§ WHAT YOU ARE ASKED TO DO
Please keep to the lines below from the one with "- [[Chapter 4." through the one with "- look at uvic", and restate them word for word, ends included.

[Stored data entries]
· · · ·
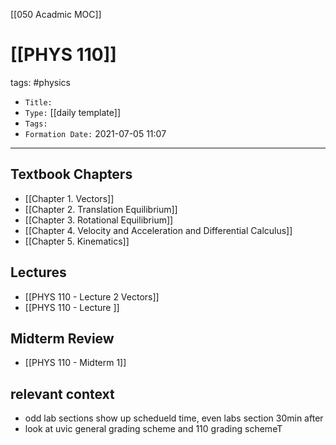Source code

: [[050 Acadmic MOC]]

 # [[PHYS 110]]
tags: #physics

- `Title:` 
- `Type:` [[daily template]]
- `Tags:` 
- `Formation Date:` 2021-07-05 11:07

---

## Textbook Chapters
- [[Chapter 1. Vectors]]
- [[Chapter 2. Translation Equilibrium]]
- [[Chapter 3. Rotational Equilibrium]]
- [[Chapter 4. Velocity and Acceleration and Differential Calculus]]
- [[Chapter 5. Kinematics]]

## Lectures
- [[PHYS 110 - Lecture 2 Vectors]]
- [[PHYS 110 - Lecture ]]

## Midterm Review
- [[PHYS 110 - Midterm 1]]

## relevant context
- odd lab sections show up schedueld time, even labs section 30min after
- look at uvic general grading scheme and 110 grading schemeT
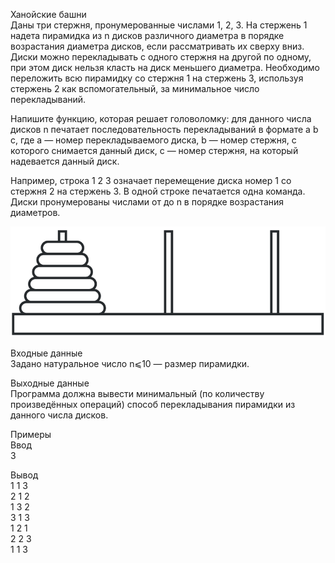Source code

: Ханойские башни  
Даны три стержня, пронумерованные числами 1, 2, 3. На стержень 1 надета пирамидка из n дисков различного диаметра в порядке возрастания диаметра дисков, если рассматривать их сверху вниз. Диски можно перекладывать с одного стержня на другой по одному, при этом диск нельзя класть на диск меньшего диаметра. Необходимо переложить всю пирамидку со стержня 1 на стержень 3, используя стержень 2 как вспомогательный, за минимальное число перекладываний.

Напишите функцию, которая решает головоломку: для данного числа дисков n печатает последовательность перекладываний в формате a b c, где a — номер перекладываемого диска, b — номер стержня, с которого снимается данный диск, c — номер стержня, на который надевается данный диск.

Например, строка 1 2 3 означает перемещение диска номер 1 со стержня 2 на стержень 3. В одной строке печатается одна команда. Диски пронумерованы числами от до n в порядке возрастания диаметров.

![alt-текст](pic.png "Picture")

Входные данные  
Задано натуральное число n⩽10 — размер пирамидки.

Выходные данные  
Программа должна вывести минимальный (по количеству произведённых операций) способ перекладывания пирамидки из данного числа дисков.

Примеры  
Ввод  
3

Вывод  
1 1 3  
2 1 2  
1 3 2  
3 1 3  
1 2 1  
2 2 3  
1 1 3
· · · ·
§ TASK SOLUTION
- [[Chapter 4. Velocity and Acceleration and Differential Calculus]]
- [[Chapter 5. Kinematics]]

## Lectures
- [[PHYS 110 - Lecture 2 Vectors]]
- [[PHYS 110 - Lecture ]]

## Midterm Review
- [[PHYS 110 - Midterm 1]]

## relevant context
- odd lab sections show up schedueld time, even labs section 30min after
- look at uvic general grading scheme and 110 grading schemeT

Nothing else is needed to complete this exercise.